Open MPI logo

Open MPI User's Mailing List Archives

  |   Home   |   Support   |   FAQ   |   all Open MPI User's mailing list

Subject: [OMPI users] Ompi-restart failed and process migration
From: kidd (q19860103_at_[hidden])
Date: 2012-04-21 04:11:59


Hi all, I have Some problems,I wana check/Restart Multiple process on 2 node.

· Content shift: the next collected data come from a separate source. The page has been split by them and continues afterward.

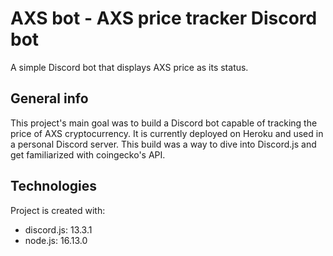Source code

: # AXS bot - AXS price tracker Discord bot

A simple Discord bot that displays AXS price as its status.

## General info
This project's main goal was to build a Discord bot capable of tracking the price of AXS cryptocurrency. It is currently deployed on Heroku and used in a personal Discord server. 
This build was a way to dive into Discord.js and get familiarized with coingecko's API.
	
## Technologies
Project is created with:
* discord.js: 13.3.1
* node.js: 16.13.0
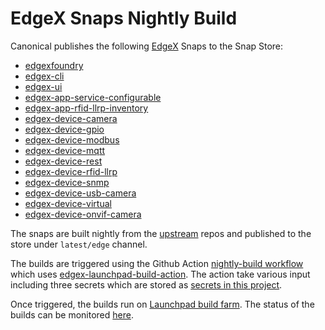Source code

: # EdgeX Snaps Nightly Build

Canonical publishes the following [EdgeX](https://www.edgexfoundry.org/) Snaps to the Snap Store:
- [edgexfoundry](https://snapcraft.io/edgexfoundry)
- [edgex-cli](https://snapcraft.io/edgex-cli)
- [edgex-ui](https://snapcraft.io/edgex-ui)
- [edgex-app-service-configurable](https://snapcraft.io/edgex-app-service-configurable)
- [edgex-app-rfid-llrp-inventory](https://snapcraft.io/edgex-app-rfid-llrp-inventory)
- [edgex-device-camera](https://snapcraft.io/edgex-devic)
- [edgex-device-gpio](https://snapcraft.io/edgex-device-gpio)
- [edgex-device-modbus](https://snapcraft.io/edgex-device-modbus)
- [edgex-device-mqtt](https://snapcraft.io/edgex-device-mqtt)
- [edgex-device-rest](https://snapcraft.io/edgex-device-rest)
- [edgex-device-rfid-llrp](https://snapcraft.io/edgex-device-rfid-llrp)
- [edgex-device-snmp](https://snapcraft.io/edgex-device-snmp)
- [edgex-device-usb-camera](https://snapcraft.io/edgex-device-usb-camera)
- [edgex-device-virtual](https://snapcraft.io/edgex-device-virtual)
- [edgex-device-onvif-camera](https://snapcraft.io/edgex-device-onvif-camera)

The snaps are built nightly from the [upstream](https://www.github.com/edgexfoundry) repos and published to the store under `latest/edge` channel.

The builds are triggered using the Github Action [nightly-build workflow](https://github.com/canonical/edgex-sync/tree/main/.github/workflows/nightly.yml) which uses [edgex-launchpad-build-action](https://github.com/canonical/edgex-launchpad-build-action). The action take various input including three secrets which are stored as [secrets in this project](https://github.com/canonical/edgex-sync/settings/secrets/actions).

Once triggered, the builds run on [Launchpad build farm](https://launchpad.net/builders). The status of the builds can be monitored [here](https://launchpad.net/~canonical-edgex/+snaps).
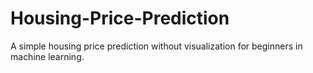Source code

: # Housing-Price-Prediction
 A simple housing price prediction without visualization for beginners in machine learning.
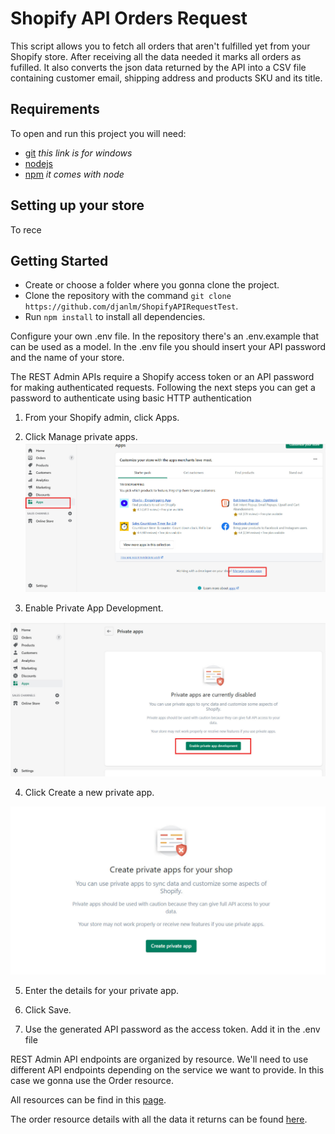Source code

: # Shopify API Orders Request
This script allows you to fetch all orders that aren't fulfilled yet from your Shopify store. After receiving all the data needed it marks all orders as fufilled.
It also converts the json data returned by the API into a CSV file containing customer email, shipping address and products SKU and its title.

## Requirements
To open and run this project you will need:
* [git](https://git-scm.com/download/win) *this link is for windows*
* [nodejs](https://nodejs.org/)
* [npm](https://nodejs.org/) *it comes with node*


## Setting up your store
To rece
## Getting Started

* Create or choose a folder where you gonna clone the project.
* Clone the repository with the command `git clone https://github.com/djanlm/ShopifyAPIRequestTest`.
* Run `npm install` to install all dependencies.


Configure your own .env file. In the repository there's an .env.example that can be used as a model.
In the .env file you should insert your API password and the name of your store. 

The REST Admin APIs require a Shopify access token or an API password for making authenticated requests.
Following the next steps you can get a password to authenticate using basic HTTP authentication
1.	From your Shopify admin, click Apps.

2.	Click Manage private apps.
![ManagePrivateApps](https://github.com/djanlm/ShopifyAPIRequestTest/blob/master/ManagePrivateApps.jpg)

3. Enable Private App Development.

![EnableAppDevelopment](https://github.com/djanlm/ShopifyAPIRequestTest/blob/master/EnablePrivateAppDevelopment.jpg)

4.	Click Create a new private app.

![CreatePrivateAPP](https://github.com/djanlm/ShopifyAPIRequestTest/blob/master/CreatePrivateAPP.jpg)

5.	Enter the details for your private app.

6.	Click Save.

7.	Use the generated API password as the access token. Add it in the .env file


REST Admin API endpoints are organized by resource. We'll need to use different API endpoints depending on the service we want to provide. In this case we gonna use the Order resource.

All resources can be find in this [page](https://shopify.dev/api/admin/rest/reference#selecting-apis-for-your-app).

The order resource details with all the data it returns can be found [here](https://shopify.dev/api/admin/rest/reference/orders/order).



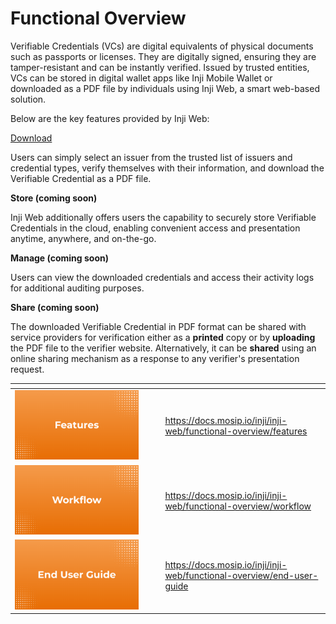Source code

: # Functional Overview

Verifiable Credentials (VCs) are digital equivalents of physical documents such as passports or licenses. They are digitally signed, ensuring they are tamper-resistant and can be instantly verified. Issued by trusted entities, VCs can be stored in digital wallet apps like Inji Mobile Wallet or downloaded as a PDF file by individuals using Inji Web, a smart web-based solution.

Below are the key features provided by Inji Web:

[Download](https://docs.mosip.io/inji/inji-web/functional-overview/features#download-verifiable-credentials-vc)

Users can simply select an issuer from the trusted list of issuers and credential types, verify themselves with their information, and download the Verifiable Credential as a PDF file.

**Store (coming soon)**

Inji Web additionally offers users the capability to securely store Verifiable Credentials in the cloud, enabling convenient access and presentation anytime, anywhere, and on-the-go.

**Manage (coming soon)**

Users can view the downloaded credentials and access their activity logs for additional auditing purposes.

**Share (coming soon)**

The downloaded Verifiable Credential in PDF format can be shared with service providers for verification either as a **printed** copy or by **uploading** the PDF file to the verifier website. Alternatively, it can be **shared** using an online sharing mechanism as a response to any verifier's presentation request.



<table data-view="cards"><thead><tr><th></th><th></th><th></th><th data-hidden data-card-target data-type="content-ref"></th></tr></thead><tbody><tr><td><img src="../../.gitbook/assets/Features (2).png" alt="" data-size="original"></td><td></td><td></td><td><a href="https://docs.mosip.io/inji/inji-web/functional-overview/features">https://docs.mosip.io/inji/inji-web/functional-overview/features</a></td></tr><tr><td><img src="../../.gitbook/assets/Workflow (1).png" alt="" data-size="original"></td><td></td><td></td><td><a href="https://docs.mosip.io/inji/inji-web/functional-overview/workflow">https://docs.mosip.io/inji/inji-web/functional-overview/workflow</a></td></tr><tr><td><img src="../../.gitbook/assets/End User Guide.png" alt="" data-size="original"></td><td></td><td></td><td><a href="https://docs.mosip.io/inji/inji-web/functional-overview/end-user-guide">https://docs.mosip.io/inji/inji-web/functional-overview/end-user-guide</a></td></tr></tbody></table>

My environment: BLCR= 0.8.4   , openMPI= 1.5.5  , OS = ubuntu 11.04 I have 2 Node :  N05(Master ,it have NFS shared file system),N07(slave ,mount Master-Node).   My configure format=./configure --prefix=/root/kidd_openMPI --with-ft=cr --enable-ft-thread  --with-blcr=/usr/local/BLCR  --with-blcr-libdir=/usr/local/BLCR/lib --enable-mpirun-prefix-by-default --enable-static --enable-shared --enable-opal-multi-threads; I had also set  ~/.openmpi/mca-params.conf->     crs_base_snapshot_dir=/root/kidd_openMPI/Tmp     snapc_base_global_snapshot_dir=/root/kidd_openMPI/checkpoints. the dir->kidd_openMPI is my nfs shared dir.  My Command : 1. mpicc -o TEST -DDEFSIZE=3000 -DDEF_PROC=2 -fopenmp MPIMatrix.c  2. mpirun -hostfile Hosts -am ft-enable-cr -x LD_LIBRARY_PATH -np 2 ./TEST .   I can restart process-0 on Master,but process-1 on N07 was failed. I checked my Node,it does not install the prelink,so the error(restart-failed) is caused by other reasons. Error Message--> --------------------------------------------------------------------------  root_at_cuda05:~/kidd_openMPI/checkpoints# ompi-restart -hostfile Hosts ompi_global_snapshot_2892.ckpt/ --------------------------------------------------------------------------    Error: BLCR was not able to restart the process because exec failed.     Check the installation of BLCR on all of the machines in your    system. The following information may be of help:  Return Code : -1  BLCR Restart Command : cr_restart  Restart Command Line : cr_restart /root/kidd_openMPI/checkpoints/ompi_global_snapshot_2892.ckpt/0/ opal_snapshot_1.ckpt/ompi_blcr_context.2704 -------------------------------------------------------------------------- -------------------------------------------------------------------------- Error: Unable to obtain the proper restart command to restart from the        checkpoint file (opal_snapshot_1.ckpt). Returned -1.        Check the installation of the blcr checkpoint/restart service        on all of the machines in your system. ########################################################################### problem 2: I wana let MPI-process can migration to another Node. if Ompi-Restart  Multiple-Node can be successful. Can restart in another new node, rather than the original node? example: checkpoint (node1,node2,node3),then restart(node1,node3,node4). or just restart(node1,node3(2-process) ).    Please help me , thanks .